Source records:
● ● ● ● ● ● ●

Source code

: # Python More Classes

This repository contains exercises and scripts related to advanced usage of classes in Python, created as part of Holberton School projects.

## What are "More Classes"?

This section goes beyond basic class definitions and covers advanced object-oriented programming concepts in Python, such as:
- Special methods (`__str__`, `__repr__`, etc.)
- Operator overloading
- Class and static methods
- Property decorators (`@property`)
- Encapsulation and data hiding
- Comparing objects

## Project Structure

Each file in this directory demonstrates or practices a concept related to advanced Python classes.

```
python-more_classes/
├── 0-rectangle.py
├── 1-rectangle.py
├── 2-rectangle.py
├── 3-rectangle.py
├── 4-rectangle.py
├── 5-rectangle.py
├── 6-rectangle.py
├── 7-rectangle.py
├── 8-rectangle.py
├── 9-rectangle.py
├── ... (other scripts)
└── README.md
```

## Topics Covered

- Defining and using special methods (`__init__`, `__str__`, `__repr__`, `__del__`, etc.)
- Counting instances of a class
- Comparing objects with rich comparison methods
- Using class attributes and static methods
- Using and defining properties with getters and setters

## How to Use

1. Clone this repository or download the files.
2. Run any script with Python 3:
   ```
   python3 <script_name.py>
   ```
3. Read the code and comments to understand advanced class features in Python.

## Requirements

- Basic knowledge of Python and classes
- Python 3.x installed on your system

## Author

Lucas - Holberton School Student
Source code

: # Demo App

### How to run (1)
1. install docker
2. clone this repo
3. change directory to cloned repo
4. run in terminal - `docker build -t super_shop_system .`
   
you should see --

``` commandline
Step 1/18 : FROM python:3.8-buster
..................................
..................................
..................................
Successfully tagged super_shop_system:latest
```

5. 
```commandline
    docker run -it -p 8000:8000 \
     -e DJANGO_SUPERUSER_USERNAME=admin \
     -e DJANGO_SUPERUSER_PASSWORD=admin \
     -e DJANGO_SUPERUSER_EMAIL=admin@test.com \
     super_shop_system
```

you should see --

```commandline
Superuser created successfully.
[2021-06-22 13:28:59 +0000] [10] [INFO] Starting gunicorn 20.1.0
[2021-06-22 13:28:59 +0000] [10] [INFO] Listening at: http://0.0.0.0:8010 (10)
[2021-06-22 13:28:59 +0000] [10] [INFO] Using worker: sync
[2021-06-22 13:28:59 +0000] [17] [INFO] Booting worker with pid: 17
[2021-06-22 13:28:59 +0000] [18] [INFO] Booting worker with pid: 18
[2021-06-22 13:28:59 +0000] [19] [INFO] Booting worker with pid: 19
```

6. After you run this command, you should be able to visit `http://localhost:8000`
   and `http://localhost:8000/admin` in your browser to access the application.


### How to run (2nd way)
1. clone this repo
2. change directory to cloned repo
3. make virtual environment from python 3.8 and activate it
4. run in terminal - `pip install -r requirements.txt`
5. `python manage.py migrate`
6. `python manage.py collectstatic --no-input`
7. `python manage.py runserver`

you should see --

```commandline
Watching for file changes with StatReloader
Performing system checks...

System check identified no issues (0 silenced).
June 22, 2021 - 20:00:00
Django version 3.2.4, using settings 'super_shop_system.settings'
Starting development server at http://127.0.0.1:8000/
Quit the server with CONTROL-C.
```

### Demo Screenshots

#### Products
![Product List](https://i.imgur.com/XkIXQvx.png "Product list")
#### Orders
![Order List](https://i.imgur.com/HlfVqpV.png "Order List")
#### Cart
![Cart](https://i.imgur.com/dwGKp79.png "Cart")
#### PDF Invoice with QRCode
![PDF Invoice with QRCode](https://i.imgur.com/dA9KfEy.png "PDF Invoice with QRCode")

● ● ● ● ● ● ●

Once you have read the entries, repeat them all exactly.

Source code

: # Python More Classes

This repository contains exercises and scripts related to advanced usage of classes in Python, created as part of Holberton School projects.

## What are "More Classes"?

This section goes beyond basic class definitions and covers advanced object-oriented programming concepts in Python, such as:
- Special methods (`__str__`, `__repr__`, etc.)
- Operator overloading
- Class and static methods
- Property decorators (`@property`)
- Encapsulation and data hiding
- Comparing objects

## Project Structure

Each file in this directory demonstrates or practices a concept related to advanced Python classes.

```
python-more_classes/
├── 0-rectangle.py
├── 1-rectangle.py
├── 2-rectangle.py
├── 3-rectangle.py
├── 4-rectangle.py
├── 5-rectangle.py
├── 6-rectangle.py
├── 7-rectangle.py
├── 8-rectangle.py
├── 9-rectangle.py
├── ... (other scripts)
└── README.md
```

## Topics Covered

- Defining and using special methods (`__init__`, `__str__`, `__repr__`, `__del__`, etc.)
- Counting instances of a class
- Comparing objects with rich comparison methods
- Using class attributes and static methods
- Using and defining properties with getters and setters

## How to Use

1. Clone this repository or download the files.
2. Run any script with Python 3:
   ```
   python3 <script_name.py>
   ```
3. Read the code and comments to understand advanced class features in Python.

## Requirements

- Basic knowledge of Python and classes
- Python 3.x installed on your system

## Author

Lucas - Holberton School Student
Source code

: # Demo App

### How to run (1)
1. install docker
2. clone this repo
3. change directory to cloned repo
4. run in terminal - `docker build -t super_shop_system .`
   
you should see --

``` commandline
Step 1/18 : FROM python:3.8-buster
..................................
..................................
..................................
Successfully tagged super_shop_system:latest
```

5. 
```commandline
    docker run -it -p 8000:8000 \
     -e DJANGO_SUPERUSER_USERNAME=admin \
     -e DJANGO_SUPERUSER_PASSWORD=admin \
     -e DJANGO_SUPERUSER_EMAIL=admin@test.com \
     super_shop_system
```

you should see --

```commandline
Superuser created successfully.
[2021-06-22 13:28:59 +0000] [10] [INFO] Starting gunicorn 20.1.0
[2021-06-22 13:28:59 +0000] [10] [INFO] Listening at: http://0.0.0.0:8010 (10)
[2021-06-22 13:28:59 +0000] [10] [INFO] Using worker: sync
[2021-06-22 13:28:59 +0000] [17] [INFO] Booting worker with pid: 17
[2021-06-22 13:28:59 +0000] [18] [INFO] Booting worker with pid: 18
[2021-06-22 13:28:59 +0000] [19] [INFO] Booting worker with pid: 19
```

6. After you run this command, you should be able to visit `http://localhost:8000`
   and `http://localhost:8000/admin` in your browser to access the application.


### How to run (2nd way)
1. clone this repo
2. change directory to cloned repo
3. make virtual environment from python 3.8 and activate it
4. run in terminal - `pip install -r requirements.txt`
5. `python manage.py migrate`
6. `python manage.py collectstatic --no-input`
7. `python manage.py runserver`

you should see --

```commandline
Watching for file changes with StatReloader
Performing system checks...

System check identified no issues (0 silenced).
June 22, 2021 - 20:00:00
Django version 3.2.4, using settings 'super_shop_system.settings'
Starting development server at http://127.0.0.1:8000/
Quit the server with CONTROL-C.
```

### Demo Screenshots

#### Products
![Product List](https://i.imgur.com/XkIXQvx.png "Product list")
#### Orders
![Order List](https://i.imgur.com/HlfVqpV.png "Order List")
#### Cart
![Cart](https://i.imgur.com/dwGKp79.png "Cart")
#### PDF Invoice with QRCode
![PDF Invoice with QRCode](https://i.imgur.com/dA9KfEy.png "PDF Invoice with QRCode")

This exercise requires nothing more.